• RECORDS TO USE:
<<<<
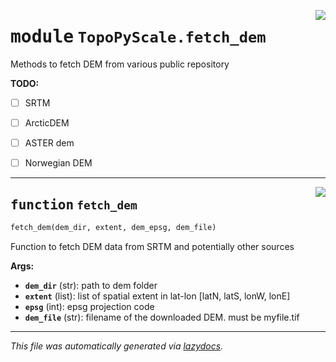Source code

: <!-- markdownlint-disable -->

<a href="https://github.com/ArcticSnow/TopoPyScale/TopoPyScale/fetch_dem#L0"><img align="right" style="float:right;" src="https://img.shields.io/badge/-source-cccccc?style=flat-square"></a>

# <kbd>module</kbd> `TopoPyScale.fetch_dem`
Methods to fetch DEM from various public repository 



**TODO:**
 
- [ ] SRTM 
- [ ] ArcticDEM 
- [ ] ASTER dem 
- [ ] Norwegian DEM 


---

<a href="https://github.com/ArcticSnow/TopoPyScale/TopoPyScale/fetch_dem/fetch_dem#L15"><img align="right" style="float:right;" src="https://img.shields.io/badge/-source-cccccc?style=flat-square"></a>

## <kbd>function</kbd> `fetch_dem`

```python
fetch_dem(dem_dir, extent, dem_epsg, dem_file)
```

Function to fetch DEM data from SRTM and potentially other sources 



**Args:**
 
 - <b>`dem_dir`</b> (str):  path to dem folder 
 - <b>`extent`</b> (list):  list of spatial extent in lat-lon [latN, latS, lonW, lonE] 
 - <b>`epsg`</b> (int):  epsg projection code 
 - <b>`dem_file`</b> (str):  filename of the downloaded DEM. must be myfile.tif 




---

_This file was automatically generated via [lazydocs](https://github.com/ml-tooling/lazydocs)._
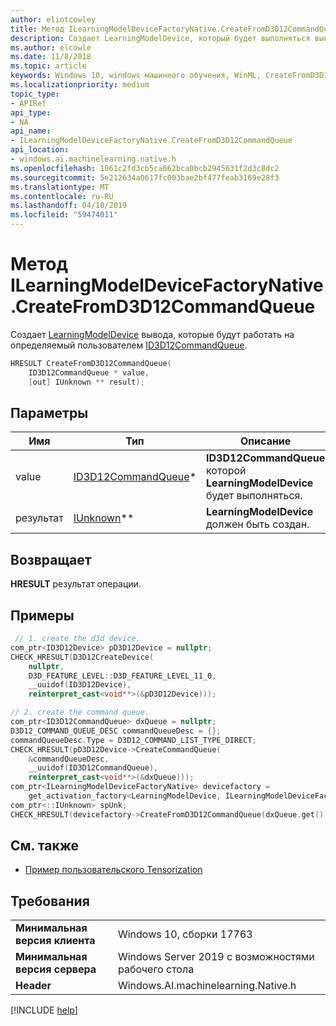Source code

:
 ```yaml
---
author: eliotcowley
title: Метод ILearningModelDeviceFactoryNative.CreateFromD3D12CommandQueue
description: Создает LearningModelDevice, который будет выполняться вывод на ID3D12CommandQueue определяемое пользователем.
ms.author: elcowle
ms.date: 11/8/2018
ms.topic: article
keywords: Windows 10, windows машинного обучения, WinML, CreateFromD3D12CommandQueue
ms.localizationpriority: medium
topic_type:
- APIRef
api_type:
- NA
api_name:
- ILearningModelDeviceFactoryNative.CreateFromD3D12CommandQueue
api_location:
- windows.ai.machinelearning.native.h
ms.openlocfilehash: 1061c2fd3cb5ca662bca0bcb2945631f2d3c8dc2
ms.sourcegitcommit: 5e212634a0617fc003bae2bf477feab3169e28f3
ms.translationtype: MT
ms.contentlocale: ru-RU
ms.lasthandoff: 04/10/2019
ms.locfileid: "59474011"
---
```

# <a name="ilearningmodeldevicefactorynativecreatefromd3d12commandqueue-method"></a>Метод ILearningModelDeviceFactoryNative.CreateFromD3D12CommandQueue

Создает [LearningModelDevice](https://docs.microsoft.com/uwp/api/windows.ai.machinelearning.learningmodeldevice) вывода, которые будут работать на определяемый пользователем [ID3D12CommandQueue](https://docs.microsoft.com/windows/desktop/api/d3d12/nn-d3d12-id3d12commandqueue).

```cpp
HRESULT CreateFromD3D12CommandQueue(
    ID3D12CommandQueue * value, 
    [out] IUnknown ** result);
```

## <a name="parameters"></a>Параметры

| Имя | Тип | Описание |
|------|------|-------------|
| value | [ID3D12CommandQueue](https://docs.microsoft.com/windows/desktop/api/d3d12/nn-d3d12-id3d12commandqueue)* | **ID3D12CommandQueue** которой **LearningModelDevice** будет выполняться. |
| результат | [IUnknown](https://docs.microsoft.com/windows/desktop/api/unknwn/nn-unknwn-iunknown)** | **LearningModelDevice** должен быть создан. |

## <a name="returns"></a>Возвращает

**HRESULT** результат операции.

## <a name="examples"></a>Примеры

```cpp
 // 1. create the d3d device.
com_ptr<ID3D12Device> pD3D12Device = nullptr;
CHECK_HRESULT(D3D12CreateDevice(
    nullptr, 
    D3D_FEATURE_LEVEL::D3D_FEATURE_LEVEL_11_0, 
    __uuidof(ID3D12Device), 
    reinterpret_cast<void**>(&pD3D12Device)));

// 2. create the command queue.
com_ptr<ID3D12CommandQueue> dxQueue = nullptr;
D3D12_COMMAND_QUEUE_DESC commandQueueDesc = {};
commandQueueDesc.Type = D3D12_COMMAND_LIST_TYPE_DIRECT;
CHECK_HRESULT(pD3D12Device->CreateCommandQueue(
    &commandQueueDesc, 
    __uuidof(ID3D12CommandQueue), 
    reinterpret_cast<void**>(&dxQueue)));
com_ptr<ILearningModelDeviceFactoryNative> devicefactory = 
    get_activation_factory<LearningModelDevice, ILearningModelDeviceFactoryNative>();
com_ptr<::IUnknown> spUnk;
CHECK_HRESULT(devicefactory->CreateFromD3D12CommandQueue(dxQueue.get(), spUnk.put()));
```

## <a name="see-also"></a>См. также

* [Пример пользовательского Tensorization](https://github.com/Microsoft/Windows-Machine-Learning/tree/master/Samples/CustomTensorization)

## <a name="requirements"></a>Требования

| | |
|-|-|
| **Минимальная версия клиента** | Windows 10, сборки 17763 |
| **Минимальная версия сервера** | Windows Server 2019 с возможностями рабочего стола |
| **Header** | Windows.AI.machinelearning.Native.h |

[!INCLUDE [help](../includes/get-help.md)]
>>>>
• DIRECTIONS FOR THIS TASK:
Go through the data above and return each line containing the string "ILearningModelDeviceFactoryNative".

• YOUR SOLUTION:
title: Метод ILearningModelDeviceFactoryNative.CreateFromD3D12CommandQueue
- ILearningModelDeviceFactoryNative.CreateFromD3D12CommandQueue
# <a name="ilearningmodeldevicefactorynativecreatefromd3d12commandqueue-method"></a>Метод ILearningModelDeviceFactoryNative.CreateFromD3D12CommandQueue
com_ptr<ILearningModelDeviceFactoryNative> devicefactory = 
    get_activation_factory<LearningModelDevice, ILearningModelDeviceFactoryNative>();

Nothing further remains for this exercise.